I came to a cold realization this week as I was figuring my crop budget for the year ahead. If wheat drops to $5/bu for the 2014 crop, I'd better start cutting hard on costs…now.
Some costs you just can't get rid of. Soil sampling, fertilizer, seed, fuel, and harvesting are all irreplaceable and are pretty hard to squeeze in any given year. The cost of chemical is going up, which will make bargain hunting on product even more crucial and generic labels more appealing. Replacing a few spraying operations with cheaper tillage is also more enticing (at the expense of reduced residue).
No matter how you cut it, making money at $5 wheat still is walking a very fine line, unless you consider cutting crop insurance coverage.
We're still wandering through the desert of one of the worst droughts in history with still no end in sight. We've therefore taken a much more conservative approach to our crop rotations here on our farm in west-central Kansas. Many fallow fields that ordinarily would be planted to milo this spring will be going back to wheat again this fall. Opting for a wheat-fallow-wheat rotation rather than traditional wheat-sorghum-fallow has reduced our risk exposure appreciably.
Because of our reduced risk, this could justify some cost-cutting on our crop insurance expense.
This raises a thorny issue about crop insurance. What if the lean times stay lean for a number of years and $5 wheat (or less) becomes the norm again? We frequently read about the dangers of being overexposed with risk on production costs and debt when grain prices drop and the ag economy cycles into recession. Will crop insurance be an expense we can continue to justify in the future?
For some farmers, crop insurance plays a central role in their crop rotations. I recently attended a seminar in Burlington, Colo., where a Colorado State University agronomist encouraged high-intensity cropping to maximize grain production via four-year rotations instead of less intensive wheat-fallow or wheat-summer crop-fallow. He immediately was peppered with questions from the audience of how this practice cash flows. He finally admitted privately that the only way for a high-intensity rotation to work, like wheat-corn-millet-fallow, is with the heavily subsidized crop insurance program.
But with crop insurance premiums rising, will this risky practice of high-intensity cropping make financial sense in the future? If premiums continue to rise, more farmers invariably will see it as an expense to shrink on their balance sheet.
Bearing in mind that it's the low-risk farmers reducing their coverage, this can't be good for the future of crop insurance if they continue to exit the program.

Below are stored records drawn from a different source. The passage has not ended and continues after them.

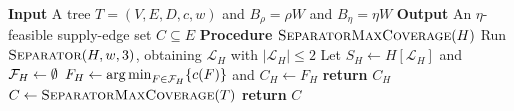 \begin{algorithm}[h]
    \DontPrintSemicolon
    \caption{Two-separator recursion with core coverage}\label{alg:centroid-max-coverage}
    \textbf{Input} A tree $T=(V,E,D,c,w)$ and $B_\rho=\rho W$ and $B_\eta=\eta W$\;
    \textbf{Output} An $\eta$-feasible supply-edge set $C\subseteq E$\;
    \textbf{Procedure} $\textsc{SeparatorMaxCoverage}(H)$\;
    \Indp
        Run $\textsc{Separator}(H, w, 3)$, obtaining $\mathcal{L}_H$ with $|\mathcal{L}_H|\leq2$\;
        Let $S_H\gets H[\mathcal{L}_H]$ and  $\cF_H\gets\emptyset$\;
        $F_H\gets \argmin_{F\in\cF_H}\brc{c(F)}$ and $C_H\gets F_H$\;
        \textbf{return} $C_H$\;
    \Indm
    $C\gets\textsc{SeparatorMaxCoverage}(T)$\;
    \textbf{return} $C$\;
\end{algorithm}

There will be fewer and fewer low-risk farmers funding the failures of high-risk farmers, putting the program on a path of unsustainability.
Would asking Congress for more money to keep this program solvent be the prudent thing to do considering our nation's financial condition? Consider, also, the negative attention from main stream media that crop insurance is receiving, and the long-term future of crop insurance doesn't look promising.
If we want to control cost and keep the program viable for both high-risk and low-risk farmers, serious changes need to be made – particularly with restricting the high-intensity rotations that RMA currently allows. Otherwise, we're burning down our own house…and low-risk farmers are taking the cue and leaving.